Tony Wood and Lawrie Haynes are likely to quit the company. Wood has been with Rolls-Royce for 15 years and is heading the aerospace division, while Haynes, who was made the land and seas division head in 2013, will leave the company in 2016, which is earlier than expected.

"We are going to rewrite the operating system for the company. I am sure there will be some further structural changes but we need to start somewhere. The best place to start is the executive team that will help me drive these changes through the business," East said.

Since taking over as CEO in July, East has faced pressure from investors regarding profit warnings, following which he had set out overhaul plans to battle a "period of unprecedented change".

The move of removing top management is among the first steps of a programme being taken to simplify processes at the company. It is expected to ease decision-making in a company that is known for its cumbersome hierarchical structure.

The axing will also result in the removal of the two broadly defined divisions and will now require the heads of five units – namely civil aero-engines, defence, nuclear, marine, and power systems – to report directly to East.

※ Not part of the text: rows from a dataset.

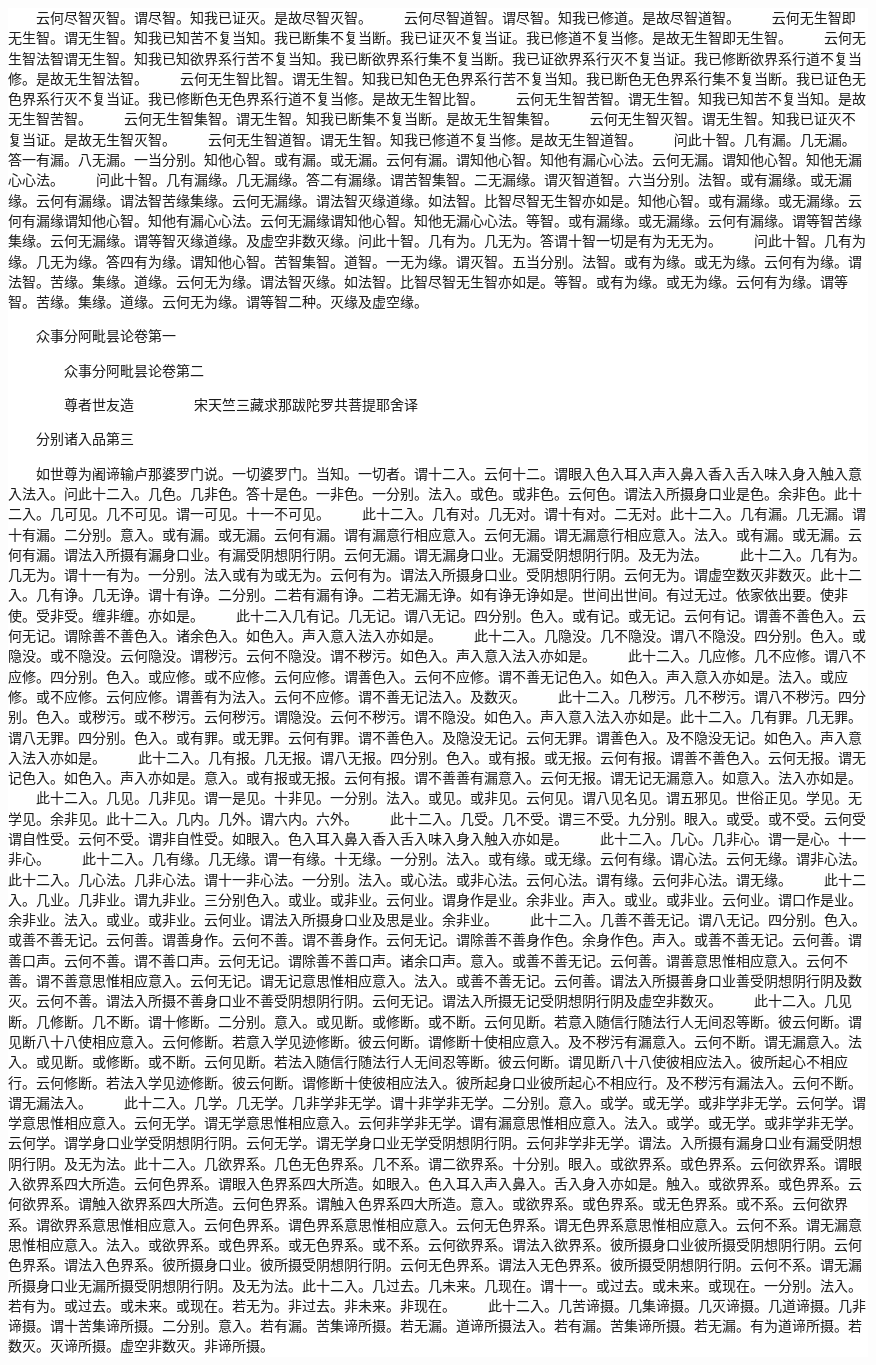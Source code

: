 　　云何尽智灭智。谓尽智。知我已证灭。是故尽智灭智。
　　云何尽智道智。谓尽智。知我已修道。是故尽智道智。
　　云何无生智即无生智。谓无生智。知我已知苦不复当知。我已断集不复当断。我已证灭不复当证。我已修道不复当修。是故无生智即无生智。
　　云何无生智法智谓无生智。知我已知欲界系行苦不复当知。我已断欲界系行集不复当断。我已证欲界系行灭不复当证。我已修断欲界系行道不复当修。是故无生智法智。
　　云何无生智比智。谓无生智。知我已知色无色界系行苦不复当知。我已断色无色界系行集不复当断。我已证色无色界系行灭不复当证。我已修断色无色界系行道不复当修。是故无生智比智。
　　云何无生智苦智。谓无生智。知我已知苦不复当知。是故无生智苦智。
　　云何无生智集智。谓无生智。知我已断集不复当断。是故无生智集智。
　　云何无生智灭智。谓无生智。知我已证灭不复当证。是故无生智灭智。
　　云何无生智道智。谓无生智。知我已修道不复当修。是故无生智道智。
　　问此十智。几有漏。几无漏。答一有漏。八无漏。一当分别。知他心智。或有漏。或无漏。云何有漏。谓知他心智。知他有漏心心法。云何无漏。谓知他心智。知他无漏心心法。
　　问此十智。几有漏缘。几无漏缘。答二有漏缘。谓苦智集智。二无漏缘。谓灭智道智。六当分别。法智。或有漏缘。或无漏缘。云何有漏缘。谓法智苦缘集缘。云何无漏缘。谓法智灭缘道缘。如法智。比智尽智无生智亦如是。知他心智。或有漏缘。或无漏缘。云何有漏缘谓知他心智。知他有漏心心法。云何无漏缘谓知他心智。知他无漏心心法。等智。或有漏缘。或无漏缘。云何有漏缘。谓等智苦缘集缘。云何无漏缘。谓等智灭缘道缘。及虚空非数灭缘。问此十智。几有为。几无为。答谓十智一切是有为无无为。
　　问此十智。几有为缘。几无为缘。答四有为缘。谓知他心智。苦智集智。道智。一无为缘。谓灭智。五当分别。法智。或有为缘。或无为缘。云何有为缘。谓法智。苦缘。集缘。道缘。云何无为缘。谓法智灭缘。如法智。比智尽智无生智亦如是。等智。或有为缘。或无为缘。云何有为缘。谓等智。苦缘。集缘。道缘。云何无为缘。谓等智二种。灭缘及虚空缘。

　　众事分阿毗昙论卷第一



　　　　众事分阿毗昙论卷第二

　　　　尊者世友造
　　　　宋天竺三藏求那跋陀罗共菩提耶舍译

　　分别诸入品第三

　　如世尊为阇谛输卢那婆罗门说。一切婆罗门。当知。一切者。谓十二入。云何十二。谓眼入色入耳入声入鼻入香入舌入味入身入触入意入法入。问此十二入。几色。几非色。答十是色。一非色。一分别。法入。或色。或非色。云何色。谓法入所摄身口业是色。余非色。此十二入。几可见。几不可见。谓一可见。十一不可见。
　　此十二入。几有对。几无对。谓十有对。二无对。此十二入。几有漏。几无漏。谓十有漏。二分别。意入。或有漏。或无漏。云何有漏。谓有漏意行相应意入。云何无漏。谓无漏意行相应意入。法入。或有漏。或无漏。云何有漏。谓法入所摄有漏身口业。有漏受阴想阴行阴。云何无漏。谓无漏身口业。无漏受阴想阴行阴。及无为法。
　　此十二入。几有为。几无为。谓十一有为。一分别。法入或有为或无为。云何有为。谓法入所摄身口业。受阴想阴行阴。云何无为。谓虚空数灭非数灭。此十二入。几有诤。几无诤。谓十有诤。二分别。二若有漏有诤。二若无漏无诤。如有诤无诤如是。世间出世间。有过无过。依家依出要。使非使。受非受。缠非缠。亦如是。
　　此十二入几有记。几无记。谓八无记。四分别。色入。或有记。或无记。云何有记。谓善不善色入。云何无记。谓除善不善色入。诸余色入。如色入。声入意入法入亦如是。
　　此十二入。几隐没。几不隐没。谓八不隐没。四分别。色入。或隐没。或不隐没。云何隐没。谓秽污。云何不隐没。谓不秽污。如色入。声入意入法入亦如是。
　　此十二入。几应修。几不应修。谓八不应修。四分别。色入。或应修。或不应修。云何应修。谓善色入。云何不应修。谓不善无记色入。如色入。声入意入亦如是。法入。或应修。或不应修。云何应修。谓善有为法入。云何不应修。谓不善无记法入。及数灭。
　　此十二入。几秽污。几不秽污。谓八不秽污。四分别。色入。或秽污。或不秽污。云何秽污。谓隐没。云何不秽污。谓不隐没。如色入。声入意入法入亦如是。此十二入。几有罪。几无罪。谓八无罪。四分别。色入。或有罪。或无罪。云何有罪。谓不善色入。及隐没无记。云何无罪。谓善色入。及不隐没无记。如色入。声入意入法入亦如是。
　　此十二入。几有报。几无报。谓八无报。四分别。色入。或有报。或无报。云何有报。谓善不善色入。云何无报。谓无记色入。如色入。声入亦如是。意入。或有报或无报。云何有报。谓不善善有漏意入。云何无报。谓无记无漏意入。如意入。法入亦如是。
　　此十二入。几见。几非见。谓一是见。十非见。一分别。法入。或见。或非见。云何见。谓八见名见。谓五邪见。世俗正见。学见。无学见。余非见。此十二入。几内。几外。谓六内。六外。
　　此十二入。几受。几不受。谓三不受。九分别。眼入。或受。或不受。云何受谓自性受。云何不受。谓非自性受。如眼入。色入耳入鼻入香入舌入味入身入触入亦如是。
　　此十二入。几心。几非心。谓一是心。十一非心。
　　此十二入。几有缘。几无缘。谓一有缘。十无缘。一分别。法入。或有缘。或无缘。云何有缘。谓心法。云何无缘。谓非心法。此十二入。几心法。几非心法。谓十一非心法。一分别。法入。或心法。或非心法。云何心法。谓有缘。云何非心法。谓无缘。
　　此十二入。几业。几非业。谓九非业。三分别色入。或业。或非业。云何业。谓身作是业。余非业。声入。或业。或非业。云何业。谓口作是业。余非业。法入。或业。或非业。云何业。谓法入所摄身口业及思是业。余非业。
　　此十二入。几善不善无记。谓八无记。四分别。色入。或善不善无记。云何善。谓善身作。云何不善。谓不善身作。云何无记。谓除善不善身作色。余身作色。声入。或善不善无记。云何善。谓善口声。云何不善。谓不善口声。云何无记。谓除善不善口声。诸余口声。意入。或善不善无记。云何善。谓善意思惟相应意入。云何不善。谓不善意思惟相应意入。云何无记。谓无记意思惟相应意入。法入。或善不善无记。云何善。谓法入所摄善身口业善受阴想阴行阴及数灭。云何不善。谓法入所摄不善身口业不善受阴想阴行阴。云何无记。谓法入所摄无记受阴想阴行阴及虚空非数灭。
　　此十二入。几见断。几修断。几不断。谓十修断。二分别。意入。或见断。或修断。或不断。云何见断。若意入随信行随法行人无间忍等断。彼云何断。谓见断八十八使相应意入。云何修断。若意入学见迹修断。彼云何断。谓修断十使相应意入。及不秽污有漏意入。云何不断。谓无漏意入。法入。或见断。或修断。或不断。云何见断。若法入随信行随法行人无间忍等断。彼云何断。谓见断八十八使彼相应法入。彼所起心不相应行。云何修断。若法入学见迹修断。彼云何断。谓修断十使彼相应法入。彼所起身口业彼所起心不相应行。及不秽污有漏法入。云何不断。谓无漏法入。
　　此十二入。几学。几无学。几非学非无学。谓十非学非无学。二分别。意入。或学。或无学。或非学非无学。云何学。谓学意思惟相应意入。云何无学。谓无学意思惟相应意入。云何非学非无学。谓有漏意思惟相应意入。法入。或学。或无学。或非学非无学。云何学。谓学身口业学受阴想阴行阴。云何无学。谓无学身口业无学受阴想阴行阴。云何非学非无学。谓法。入所摄有漏身口业有漏受阴想阴行阴。及无为法。此十二入。几欲界系。几色无色界系。几不系。谓二欲界系。十分别。眼入。或欲界系。或色界系。云何欲界系。谓眼入欲界系四大所造。云何色界系。谓眼入色界系四大所造。如眼入。色入耳入声入鼻入。舌入身入亦如是。触入。或欲界系。或色界系。云何欲界系。谓触入欲界系四大所造。云何色界系。谓触入色界系四大所造。意入。或欲界系。或色界系。或无色界系。或不系。云何欲界系。谓欲界系意思惟相应意入。云何色界系。谓色界系意思惟相应意入。云何无色界系。谓无色界系意思惟相应意入。云何不系。谓无漏意思惟相应意入。法入。或欲界系。或色界系。或无色界系。或不系。云何欲界系。谓法入欲界系。彼所摄身口业彼所摄受阴想阴行阴。云何色界系。谓法入色界系。彼所摄身口业。彼所摄受阴想阴行阴。云何无色界系。谓法入无色界系。彼所摄受阴想阴行阴。云何不系。谓无漏所摄身口业无漏所摄受阴想阴行阴。及无为法。此十二入。几过去。几未来。几现在。谓十一。或过去。或未来。或现在。一分别。法入。若有为。或过去。或未来。或现在。若无为。非过去。非未来。非现在。
　　此十二入。几苦谛摄。几集谛摄。几灭谛摄。几道谛摄。几非谛摄。谓十苦集谛所摄。二分别。意入。若有漏。苦集谛所摄。若无漏。道谛所摄法入。若有漏。苦集谛所摄。若无漏。有为道谛所摄。若数灭。灭谛所摄。虚空非数灭。非谛所摄。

Moreover, Colin Smith, director of engineering and a 42-year veteran at the company, will take up the role of group president, while remaining on the board. The company is also planning to recruit a new chief operating officer from outside next year.

Meanwhile, East has not ruled out on a sixth profit warning. He has promised to investors cost savings of between £150m (€206.5m, $225.8m) and £200m by 2016. He described Rolls-Royce as "[the company with] £13bn of revenue, £10bn of product cost and almost £4bn of other costs, and not very much profit."